Elm City, NC – Law enforcement officers across the nation have been extending their gratitude to an off-duty nurse who pulled over to help a state trooper after he was shot in the face during a traffic stop on Monday.
Sherice Richardson, 28, said that her own brother was murdered in 2015, and that his attacker left him to die alone in the street, WRAL reported.
She wasn’t about to let the same thing happen to North Carolina State Highway Patrol (NCSHP) Trooper Daniel Harrell.
Trooper Harrell was critically wounded at approximately 5:15 p.m., after he pulled over a vehicle for a towing violation on Haynes Road, The Wilson Times reported.
He had just finished gathering information on the vehicle occupants – John David Jones, 36, Bryan Mullins, 25, and William Boswell, 40 – when Jones announced that he was “not going back to jail,” Wilson County Sheriff Calvin Woodward told the paper.
Jones suddenly opened fire, hitting Trooper Harrell in the face at least twice, Sheriff Woodward said.
Despite his gunshot wounds, Trooper Harrell ran back to his patrol vehicle and began pursuing the fleeing suspects.
The suspect vehicle eventually turned around and sped towards the trooper’s oncoming cruiser, slamming into it head-on.
One suspect remained at the scene and surrendered immediately, but Jones and one of his accomplices took off.
Just moments after the crash, Richardson happened to be driving by the scene of the collision on her way to get her 1-year-old daughter from daycare, WRAL reported.
“I was coming around the curve. I saw some blue lights, and so I slowed down and saw smoke coming from the vehicle,” she recalled. “I was like, ‘That must have been a car accident.’”
Even though she was running late, Richardson knew she needed to stop, she said.
As she rushed over to Trooper Harrell’s patrol vehicle, she was nearly struck by the fleeing suspect vehicle, she told WRAL.
“I couldn’t believe it. It was smoke coming from the car and you know, I saw the bullets coming from the windshield, so I got out of the car,” Richardson explained. “I went to the car and asked him if he’s okay and I saw him bleeding from the face.”

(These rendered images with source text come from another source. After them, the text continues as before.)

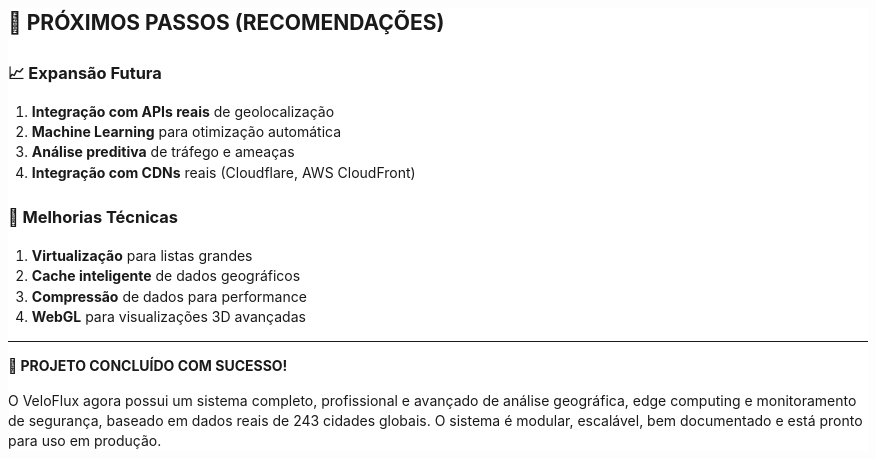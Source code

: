 ## 🔮 PRÓXIMOS PASSOS (RECOMENDAÇÕES)

### 📈 Expansão Futura
1. **Integração com APIs reais** de geolocalização
2. **Machine Learning** para otimização automática
3. **Análise preditiva** de tráfego e ameaças
4. **Integração com CDNs** reais (Cloudflare, AWS CloudFront)

### 🔧 Melhorias Técnicas
1. **Virtualização** para listas grandes
2. **Cache inteligente** de dados geográficos
3. **Compressão** de dados para performance
4. **WebGL** para visualizações 3D avançadas

---

**🎉 PROJETO CONCLUÍDO COM SUCESSO!**

O VeloFlux agora possui um sistema completo, profissional e avançado de análise geográfica, edge computing e monitoramento de segurança, baseado em dados reais de 243 cidades globais. O sistema é modular, escalável, bem documentado e está pronto para uso em produção.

“All I could hear him say was, ‘I’m hit! I’m hit!” she told The News & Observer.
Richardson immediately called 911, then she and another Good Samaritan worked to slow the wounded trooper’s bleeding using gauze he had inside the patrol car.
“I couldn’t just let nobody sit there and let him bleed,” she told WRAL. “Me being the person I am, and being a nurse, I couldn’t do that.”
Paramedics arrived minutes later, and rushed Trooper Harrrell to the Vidant Medical Center in Greenville, here he remains hospitalized with serious, but non-life threatening injuries, police said.
“I was kind of praying he would be OK. I knew in my heart he would be,” Richardson said.
“I feel like God put me there, on that road, for a reason, she told The News & Observer.
Investigators immediately began searching for Jones, and ultimately located him in a wooded area off of Cattail Road, WNCN reported.
Mullins and Boswell were apprehended prior to Jones’ arrest.
Jones has since been charged with assault on a law enforcement officer, assault with a deadly weapon with intent to kill inflicting serious injury, breaking or entering, assault on a female, and larceny after breaking and entering.
Mullins and Boswell have been charged with possession of a stolen vehicle, and are being held on $15,000 bond.
After all three men were behind bars, Richardson wrote about her encounter with Trooper Harrell in a Facebook post, alongside a picture of the trooper’s mangled patrol vehicle.
“I could not believe my eyes. This car was smoking with bullet holes in the windshield & I just couldn’t go past it,” she wrote. “The officer was bleeding from his face & I knew I had to help him. I just had to stay with him until EMS arrived to take over.”
“This is somebody’s son, brother, dad, uncle, etc… & he didn’t deserve to be shot like this trying to do his job,” Richardson said. “I pray this man pulls through with a full recovery & I pray they fry the man behind the gun.”
Richardson said that the attack on Trooper Harrell also reminded her about how she felt in the wake of her own brother’s murder.
“I watched my brother lay on concrete lifeless in hopes that he would get a second chance,” she recalled. “I would not wish that pain on anyone’s family, especially in the line of duty.”
Richardson said that she has received messages from law enforcement officers across the country since the incident, thanking her for stopping to help the trooper, according to WRAL.
She even received a call from Trooper Harrell’s own family.
“His family, they just wanted to thank me for staying there with him,” she said. “They assured me he would make it through.”
Trooper Harrell joined the NCSHP in May of 2014, following in the footsteps of his grandfather, Tom Cherry, and his father, Larry Harrell, The Wilson Times reported.
In 2016, he was named as the NCSHP Troop C, District 5 Officer of the Year.
“God had his hands on him,” NCSHP Sergeant Bennie Pulliam told The Wilson Times. “He is definitely lucky.”